[Start of Attachment]
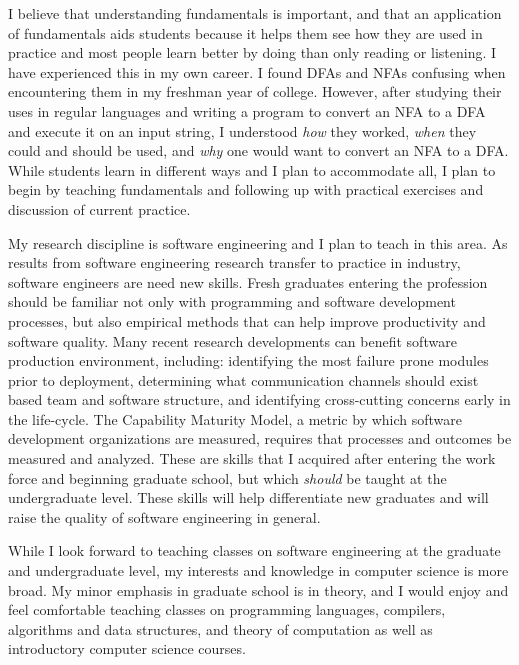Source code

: \documentclass[10pt]{article}
\begin{document}
I believe that understanding fundamentals is important, and that an application
of fundamentals aids students because it helps them see how they are used in
practice and most people learn better by doing than only reading or listening.
I have experienced this in my own career.  I found DFAs and NFAs confusing when
encountering them in my freshman year of college.  However, after studying
their uses in regular languages and writing a program to convert an NFA to a
DFA and execute it on an input string, I understood \emph{how} they worked,
\emph{when} they could and should be used, and \emph{why} one would want to
convert an NFA to a DFA.  While students learn in different ways and I plan to
accommodate all, I plan to begin by teaching fundamentals and following up with
practical exercises and discussion of current practice.

My research discipline is software engineering and I plan to teach in this
area.  As results from software engineering research transfer to practice in
industry, software engineers are need new skills. Fresh graduates entering the
profession should be familiar not only with programming and software
development processes, but also empirical methods that can help improve
productivity and software quality.  Many recent research developments can
benefit software production environment, including: identifying the most
failure prone modules prior to deployment, determining what communication
channels should exist based team and software structure, and identifying
cross-cutting concerns early in the life-cycle.  The Capability Maturity Model,
a metric by which software development organizations are measured, requires
that processes and outcomes be measured and analyzed.  These are skills that I
acquired after entering the work force and beginning graduate school, but which
\emph{should} be taught at the undergraduate level.  These skills will help
differentiate new graduates and will raise the quality of software engineering
in general.

While I look forward to teaching classes on software engineering at the
graduate and undergraduate level, my interests and knowledge in computer
science is more broad.  My minor emphasis in graduate school is in theory, and I
would enjoy and feel comfortable teaching classes on programming languages,
compilers, algorithms and data structures, and theory of computation as well as
introductory computer science courses.
\end{document}
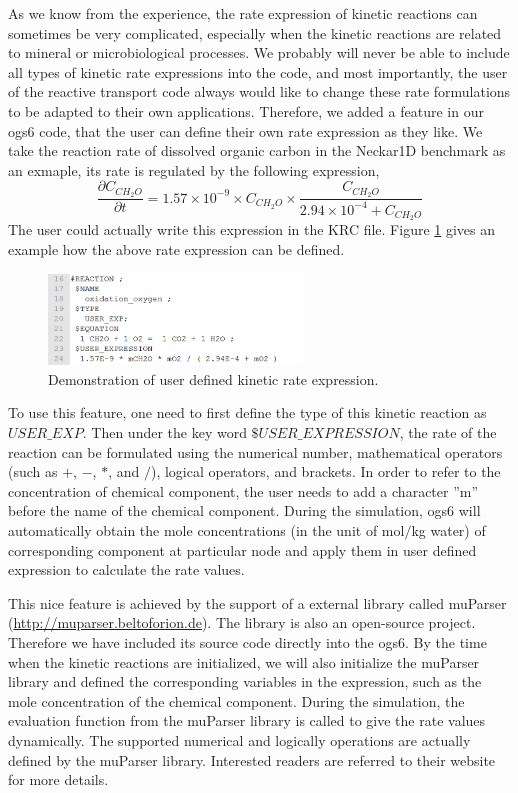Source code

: As we know from the experience, the rate expression of kinetic reactions can sometimes be very complicated, especially when the kinetic reactions are related to mineral or microbiological processes. We probably will never be able to include all types of kinetic rate expressions into the code, and most importantly, the user of the reactive transport code always would like to change these rate formulations to be adapted to their own applications. Therefore, we added a feature in our ogs6 code, that the user can define their own rate expression as they like. We take the reaction rate of dissolved organic carbon in the Neckar1D benchmark as an exmaple, its rate is regulated by the following expression, 
\begin{equation}
\frac{\partial C_{CH_2O}}{\partial t} = 1.57 \times 10^{-9} \times C_{CH_2O} \times \frac{C_{CH_2O}}{2.94 \times 10^{-4} + C_{CH_2O}}
\end{equation}
The user could actually write this expression in the KRC file.  Figure \ref{fig:RT_fig_user_exp} gives an example how the above rate expression can be defined. 

\begin{figure}
\includegraphics[width=0.6\textwidth]{RT/figs/RT_fig_user_exp}
\caption{Demonstration of user defined kinetic rate expression. }
\label{fig:RT_fig_user_exp}
\end{figure}

To use this feature, one need to first define the type of this kinetic reaction as $USER\_EXP$. Then under the key word $\$USER\_EXPRESSION$, the rate of the reaction can be formulated using the numerical number, mathematical operators (such as $+$, $-$, $*$, and $/$), logical operators, and brackets. In order to refer to the concentration of chemical component, the user needs to add a character ''m'' before the name of the chemical component. During the simulation, ogs6 will automatically obtain the mole concentrations (in the unit of mol$\slash$kg water) of corresponding component at particular node and apply them in user defined expression to calculate the rate values. 

This nice feature is achieved by the support of a external library called muParser (\url{http://muparser.beltoforion.de}). The library is also an open-source project. Therefore we have included its source code directly into the ogs6. By the time when the kinetic reactions are initialized, we will also initialize the muParser library and defined the corresponding variables in the expression, such as the mole concentration of the chemical component. During the simulation, the evaluation function from the muParser library is called to give the rate values dynamically. The supported numerical and logically operations are actually defined by the muParser library. Interested readers are referred to their website for more details.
[End of Attachment]
WHAT IS EXPECTED: Write out the material above exactly, and omit the pictures it holds.

SOLVED EXERCISE:
Source code

: \documentclass[10pt]{article}
\begin{document}
I believe that understanding fundamentals is important, and that an application
of fundamentals aids students because it helps them see how they are used in
practice and most people learn better by doing than only reading or listening.
I have experienced this in my own career.  I found DFAs and NFAs confusing when
encountering them in my freshman year of college.  However, after studying
their uses in regular languages and writing a program to convert an NFA to a
DFA and execute it on an input string, I understood \emph{how} they worked,
\emph{when} they could and should be used, and \emph{why} one would want to
convert an NFA to a DFA.  While students learn in different ways and I plan to
accommodate all, I plan to begin by teaching fundamentals and following up with
practical exercises and discussion of current practice.

My research discipline is software engineering and I plan to teach in this
area.  As results from software engineering research transfer to practice in
industry, software engineers are need new skills. Fresh graduates entering the
profession should be familiar not only with programming and software
development processes, but also empirical methods that can help improve
productivity and software quality.  Many recent research developments can
benefit software production environment, including: identifying the most
failure prone modules prior to deployment, determining what communication
channels should exist based team and software structure, and identifying
cross-cutting concerns early in the life-cycle.  The Capability Maturity Model,
a metric by which software development organizations are measured, requires
that processes and outcomes be measured and analyzed.  These are skills that I
acquired after entering the work force and beginning graduate school, but which
\emph{should} be taught at the undergraduate level.  These skills will help
differentiate new graduates and will raise the quality of software engineering
in general.

While I look forward to teaching classes on software engineering at the
graduate and undergraduate level, my interests and knowledge in computer
science is more broad.  My minor emphasis in graduate school is in theory, and I
would enjoy and feel comfortable teaching classes on programming languages,
compilers, algorithms and data structures, and theory of computation as well as
introductory computer science courses.
\end{document}
Source code

: As we know from the experience, the rate expression of kinetic reactions can sometimes be very complicated, especially when the kinetic reactions are related to mineral or microbiological processes. We probably will never be able to include all types of kinetic rate expressions into the code, and most importantly, the user of the reactive transport code always would like to change these rate formulations to be adapted to their own applications. Therefore, we added a feature in our ogs6 code, that the user can define their own rate expression as they like. We take the reaction rate of dissolved organic carbon in the Neckar1D benchmark as an exmaple, its rate is regulated by the following expression, 
\begin{equation}
\frac{\partial C_{CH_2O}}{\partial t} = 1.57 \times 10^{-9} \times C_{CH_2O} \times \frac{C_{CH_2O}}{2.94 \times 10^{-4} + C_{CH_2O}}
\end{equation}
The user could actually write this expression in the KRC file.  Figure \ref{fig:RT_fig_user_exp} gives an example how the above rate expression can be defined. 

\begin{figure}
\includegraphics[width=0.6\textwidth]{RT/figs/RT_fig_user_exp}
\caption{Demonstration of user defined kinetic rate expression. }
\label{fig:RT_fig_user_exp}
\end{figure}

To use this feature, one need to first define the type of this kinetic reaction as $USER\_EXP$. Then under the key word $\$USER\_EXPRESSION$, the rate of the reaction can be formulated using the numerical number, mathematical operators (such as $+$, $-$, $*$, and $/$), logical operators, and brackets. In order to refer to the concentration of chemical component, the user needs to add a character ''m'' before the name of the chemical component. During the simulation, ogs6 will automatically obtain the mole concentrations (in the unit of mol$\slash$kg water) of corresponding component at particular node and apply them in user defined expression to calculate the rate values. 

This nice feature is achieved by the support of a external library called muParser (\url{http://muparser.beltoforion.de}). The library is also an open-source project. Therefore we have included its source code directly into the ogs6. By the time when the kinetic reactions are initialized, we will also initialize the muParser library and defined the corresponding variables in the expression, such as the mole concentration of the chemical component. During the simulation, the evaluation function from the muParser library is called to give the rate values dynamically. The supported numerical and logically operations are actually defined by the muParser library. Interested readers are referred to their website for more details.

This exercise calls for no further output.